Your instructions:
In your copy, repeat the records exactly and leave out the pictures.

[Source texts of formatted documents]
────────────────

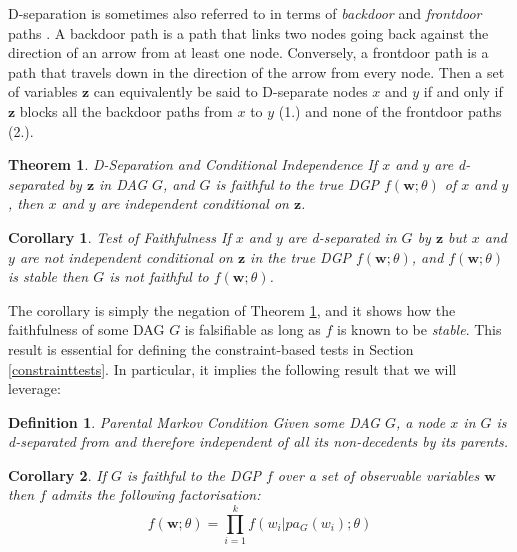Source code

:\documentclass{article}
\newtheorem{definition}{Definition}
\newtheorem{corollary}{Corollary}
\newtheorem{theorem}{Theorem}
\begin{document}
D-separation is sometimes also referred to in terms of \textit{backdoor} and \textit{frontdoor} paths \parencite{pearl2009causality}. A backdoor path is a path that links two nodes going back against the direction of an arrow from at least one node. Conversely, a frontdoor path is a path that travels down in the direction of the arrow from every node. Then a set of variables $\mathbf{z}$ can equivalently be said to D-separate nodes $x$ and $y$ if and only if $\mathbf{z}$ blocks all the backdoor paths from $x$ to $y$ (1.) and none of the frontdoor paths (2.).
 
\theoremstyle{theorem}
\begin{theorem}{D-Separation and Conditional Independence}
  If $x$ and $y$ are d-separated by $\mathbf{z}$ in DAG $G$, and $G$ is faithful to the true DGP $f(\mathbf{w};\theta)$ of $x$ and $y$, then $x$ and $y$ are independent conditional on $\mathbf{z}$. 
  \parencite[p.18]{pearl2009causality}
  \label{dseptheorem}
\end{theorem}

\theoremstyle{corollary}
\begin{corollary}{Test of Faithfulness}
  If $x$ and $y$ are d-separated in $G$ by $\mathbf{z}$ but $x$ and $y$ are not independent conditional on $\mathbf{z}$ in the true DGP $f(\mathbf{w};\theta)$, and $f(\mathbf{w};\theta)$ is stable then $G$ is not faithful to $f(\mathbf{w};\theta)$.
  \label{faithful_corollary}
\end{corollary}

The corollary is simply the negation of Theorem \ref{dseptheorem}, and it shows how the faithfulness of some DAG $G$ is falsifiable as long as $f$ is known to be \textit{stable}. This result is essential for defining the constraint-based tests in Section \ref{constrainttests}. In particular, it implies the following result that we will leverage:

\theoremstyle{corollary}
\begin{definition}{Parental Markov Condition}
  Given some DAG $G$, a node $x$ in $G$ is d-separated from and therefore independent of all its non-decedents by its parents. 
  \parencite[p.16, p.19]{pearl2009causality}
  \label{markovcompatibility}
\end{definition}

\theoremstyle{corollary}
\begin{corollary}
  If $G$ is faithful to the DGP $f$ over a set of observable variables $\mathbf{w}$ then $f$ admits the following factorisation:
  \begin{equation}
    f(\mathbf{w};\theta) = \prod_{i=1}^{k} f(w_i | pa_G(w_i);\theta)
  \end{equation} \parencite[p.16]{pearl2009causality}
\end{corollary}
\end{document}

────────────────

Task solution:
Source code

:\documentclass{article}
\newtheorem{definition}{Definition}
\newtheorem{corollary}{Corollary}
\newtheorem{theorem}{Theorem}
\begin{document}
D-separation is sometimes also referred to in terms of \textit{backdoor} and \textit{frontdoor} paths \parencite{pearl2009causality}. A backdoor path is a path that links two nodes going back against the direction of an arrow from at least one node. Conversely, a frontdoor path is a path that travels down in the direction of the arrow from every node. Then a set of variables $\mathbf{z}$ can equivalently be said to D-separate nodes $x$ and $y$ if and only if $\mathbf{z}$ blocks all the backdoor paths from $x$ to $y$ (1.) and none of the frontdoor paths (2.).
 
\theoremstyle{theorem}
\begin{theorem}{D-Separation and Conditional Independence}
  If $x$ and $y$ are d-separated by $\mathbf{z}$ in DAG $G$, and $G$ is faithful to the true DGP $f(\mathbf{w};\theta)$ of $x$ and $y$, then $x$ and $y$ are independent conditional on $\mathbf{z}$. 
  \parencite[p.18]{pearl2009causality}
  \label{dseptheorem}
\end{theorem}

\theoremstyle{corollary}
\begin{corollary}{Test of Faithfulness}
  If $x$ and $y$ are d-separated in $G$ by $\mathbf{z}$ but $x$ and $y$ are not independent conditional on $\mathbf{z}$ in the true DGP $f(\mathbf{w};\theta)$, and $f(\mathbf{w};\theta)$ is stable then $G$ is not faithful to $f(\mathbf{w};\theta)$.
  \label{faithful_corollary}
\end{corollary}

The corollary is simply the negation of Theorem \ref{dseptheorem}, and it shows how the faithfulness of some DAG $G$ is falsifiable as long as $f$ is known to be \textit{stable}. This result is essential for defining the constraint-based tests in Section \ref{constrainttests}. In particular, it implies the following result that we will leverage:

\theoremstyle{corollary}
\begin{definition}{Parental Markov Condition}
  Given some DAG $G$, a node $x$ in $G$ is d-separated from and therefore independent of all its non-decedents by its parents. 
  \parencite[p.16, p.19]{pearl2009causality}
  \label{markovcompatibility}
\end{definition}

\theoremstyle{corollary}
\begin{corollary}
  If $G$ is faithful to the DGP $f$ over a set of observable variables $\mathbf{w}$ then $f$ admits the following factorisation:
  \begin{equation}
    f(\mathbf{w};\theta) = \prod_{i=1}^{k} f(w_i | pa_G(w_i);\theta)
  \end{equation} \parencite[p.16]{pearl2009causality}
\end{corollary}
\end{document}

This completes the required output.